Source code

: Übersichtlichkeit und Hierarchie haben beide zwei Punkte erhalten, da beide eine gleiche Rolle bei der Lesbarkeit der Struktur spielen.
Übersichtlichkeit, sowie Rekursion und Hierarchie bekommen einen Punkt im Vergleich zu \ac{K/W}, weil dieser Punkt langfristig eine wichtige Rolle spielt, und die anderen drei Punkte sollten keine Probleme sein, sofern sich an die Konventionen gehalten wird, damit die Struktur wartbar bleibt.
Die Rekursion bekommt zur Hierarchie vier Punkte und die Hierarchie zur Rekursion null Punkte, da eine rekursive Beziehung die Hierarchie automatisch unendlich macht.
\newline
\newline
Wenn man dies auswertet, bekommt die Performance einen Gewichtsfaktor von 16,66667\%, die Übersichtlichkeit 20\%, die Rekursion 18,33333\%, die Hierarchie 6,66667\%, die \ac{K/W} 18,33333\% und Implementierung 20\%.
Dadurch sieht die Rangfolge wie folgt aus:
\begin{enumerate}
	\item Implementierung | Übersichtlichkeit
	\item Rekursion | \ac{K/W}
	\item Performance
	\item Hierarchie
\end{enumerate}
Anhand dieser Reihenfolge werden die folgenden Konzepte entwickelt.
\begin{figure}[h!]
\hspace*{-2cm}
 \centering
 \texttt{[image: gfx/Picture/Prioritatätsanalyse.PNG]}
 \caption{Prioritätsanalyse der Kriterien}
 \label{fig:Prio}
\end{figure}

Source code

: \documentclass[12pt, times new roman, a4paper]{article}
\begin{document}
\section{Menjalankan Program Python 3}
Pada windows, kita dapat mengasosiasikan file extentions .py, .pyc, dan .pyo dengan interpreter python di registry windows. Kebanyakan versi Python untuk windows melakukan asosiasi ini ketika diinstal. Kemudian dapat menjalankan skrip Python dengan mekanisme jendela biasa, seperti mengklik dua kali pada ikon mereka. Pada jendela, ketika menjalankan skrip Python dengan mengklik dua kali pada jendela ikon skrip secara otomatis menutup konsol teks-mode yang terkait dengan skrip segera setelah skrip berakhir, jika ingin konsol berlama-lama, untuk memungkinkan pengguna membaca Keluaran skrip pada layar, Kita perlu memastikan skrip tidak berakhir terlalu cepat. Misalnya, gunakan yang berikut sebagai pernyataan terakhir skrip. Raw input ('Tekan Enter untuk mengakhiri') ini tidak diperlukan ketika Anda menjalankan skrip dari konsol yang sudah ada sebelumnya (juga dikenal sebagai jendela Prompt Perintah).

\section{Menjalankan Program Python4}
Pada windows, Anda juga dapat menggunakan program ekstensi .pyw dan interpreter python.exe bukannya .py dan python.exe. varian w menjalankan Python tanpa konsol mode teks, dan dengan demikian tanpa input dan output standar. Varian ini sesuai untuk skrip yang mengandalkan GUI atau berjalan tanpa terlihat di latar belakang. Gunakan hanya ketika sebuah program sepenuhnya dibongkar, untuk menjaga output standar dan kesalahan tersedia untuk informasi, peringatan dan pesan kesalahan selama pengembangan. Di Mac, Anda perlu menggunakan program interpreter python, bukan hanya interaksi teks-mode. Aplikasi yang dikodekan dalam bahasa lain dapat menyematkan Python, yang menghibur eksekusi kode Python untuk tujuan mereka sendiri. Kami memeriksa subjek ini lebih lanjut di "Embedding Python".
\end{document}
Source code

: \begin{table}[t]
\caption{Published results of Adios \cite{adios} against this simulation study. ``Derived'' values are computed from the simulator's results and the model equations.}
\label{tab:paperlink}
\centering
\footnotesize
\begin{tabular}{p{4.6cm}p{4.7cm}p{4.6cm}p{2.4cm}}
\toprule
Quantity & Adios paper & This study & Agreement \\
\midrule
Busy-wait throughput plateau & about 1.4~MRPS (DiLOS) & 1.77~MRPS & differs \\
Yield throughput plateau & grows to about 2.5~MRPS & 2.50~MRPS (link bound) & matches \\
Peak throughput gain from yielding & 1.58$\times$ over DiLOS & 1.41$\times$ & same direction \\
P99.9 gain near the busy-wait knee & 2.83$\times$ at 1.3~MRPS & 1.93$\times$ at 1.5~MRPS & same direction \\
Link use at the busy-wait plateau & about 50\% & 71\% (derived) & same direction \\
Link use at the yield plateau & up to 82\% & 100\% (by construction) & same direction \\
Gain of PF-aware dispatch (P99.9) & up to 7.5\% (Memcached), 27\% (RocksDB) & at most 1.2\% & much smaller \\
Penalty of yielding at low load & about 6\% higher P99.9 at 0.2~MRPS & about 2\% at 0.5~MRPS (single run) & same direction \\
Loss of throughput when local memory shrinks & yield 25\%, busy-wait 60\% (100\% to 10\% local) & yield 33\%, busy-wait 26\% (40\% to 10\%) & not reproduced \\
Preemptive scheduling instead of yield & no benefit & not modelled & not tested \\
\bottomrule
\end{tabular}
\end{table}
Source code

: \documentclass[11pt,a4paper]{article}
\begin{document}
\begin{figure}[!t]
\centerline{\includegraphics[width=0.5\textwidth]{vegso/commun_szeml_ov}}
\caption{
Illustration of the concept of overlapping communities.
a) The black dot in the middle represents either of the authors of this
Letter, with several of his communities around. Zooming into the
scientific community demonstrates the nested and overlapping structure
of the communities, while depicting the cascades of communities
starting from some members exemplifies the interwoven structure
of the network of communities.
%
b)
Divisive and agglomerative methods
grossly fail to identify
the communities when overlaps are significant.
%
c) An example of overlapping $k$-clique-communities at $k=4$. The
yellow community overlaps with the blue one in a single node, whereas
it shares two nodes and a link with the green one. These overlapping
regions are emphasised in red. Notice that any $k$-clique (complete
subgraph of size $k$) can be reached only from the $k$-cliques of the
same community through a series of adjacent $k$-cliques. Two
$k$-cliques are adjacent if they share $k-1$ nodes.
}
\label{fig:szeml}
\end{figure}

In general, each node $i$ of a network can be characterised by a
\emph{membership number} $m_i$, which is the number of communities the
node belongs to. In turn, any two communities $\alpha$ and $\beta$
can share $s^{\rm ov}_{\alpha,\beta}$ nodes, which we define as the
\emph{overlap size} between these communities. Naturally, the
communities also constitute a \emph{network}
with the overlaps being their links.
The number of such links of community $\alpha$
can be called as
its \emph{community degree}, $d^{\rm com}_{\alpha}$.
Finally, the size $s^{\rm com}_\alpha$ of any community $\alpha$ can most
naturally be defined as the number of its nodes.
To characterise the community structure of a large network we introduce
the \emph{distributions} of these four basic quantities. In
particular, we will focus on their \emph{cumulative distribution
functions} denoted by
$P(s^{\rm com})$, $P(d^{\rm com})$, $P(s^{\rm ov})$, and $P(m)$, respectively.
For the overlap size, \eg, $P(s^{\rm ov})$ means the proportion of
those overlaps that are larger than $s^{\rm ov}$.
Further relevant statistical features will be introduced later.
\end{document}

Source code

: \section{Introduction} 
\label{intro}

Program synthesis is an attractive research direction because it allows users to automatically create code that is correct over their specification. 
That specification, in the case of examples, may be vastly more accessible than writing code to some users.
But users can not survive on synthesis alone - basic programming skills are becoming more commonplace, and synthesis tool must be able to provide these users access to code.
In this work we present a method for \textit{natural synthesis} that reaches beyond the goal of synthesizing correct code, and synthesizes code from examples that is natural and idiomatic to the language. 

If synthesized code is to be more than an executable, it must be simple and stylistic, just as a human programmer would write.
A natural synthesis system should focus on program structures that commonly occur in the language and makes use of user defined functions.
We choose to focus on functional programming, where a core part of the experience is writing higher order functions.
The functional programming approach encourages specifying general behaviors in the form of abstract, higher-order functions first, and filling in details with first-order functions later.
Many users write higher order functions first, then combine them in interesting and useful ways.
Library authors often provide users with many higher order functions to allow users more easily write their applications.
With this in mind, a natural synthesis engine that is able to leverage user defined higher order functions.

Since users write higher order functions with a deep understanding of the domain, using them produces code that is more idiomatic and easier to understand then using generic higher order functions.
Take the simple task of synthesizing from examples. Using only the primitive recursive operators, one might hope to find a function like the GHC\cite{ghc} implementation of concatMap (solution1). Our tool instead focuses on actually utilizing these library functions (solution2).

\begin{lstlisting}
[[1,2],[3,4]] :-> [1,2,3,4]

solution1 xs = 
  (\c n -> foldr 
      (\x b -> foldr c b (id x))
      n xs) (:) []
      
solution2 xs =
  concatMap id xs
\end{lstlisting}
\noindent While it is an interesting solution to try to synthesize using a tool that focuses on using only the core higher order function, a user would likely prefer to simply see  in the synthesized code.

● ● ●

Exercise brief
Above are the entries; repeat their lines exactly, from the first through the one that contains "der Struktur spielen.".

Result of this exercise
Source code

: Übersichtlichkeit und Hierarchie haben beide zwei Punkte erhalten, da beide eine gleiche Rolle bei der Lesbarkeit der Struktur spielen.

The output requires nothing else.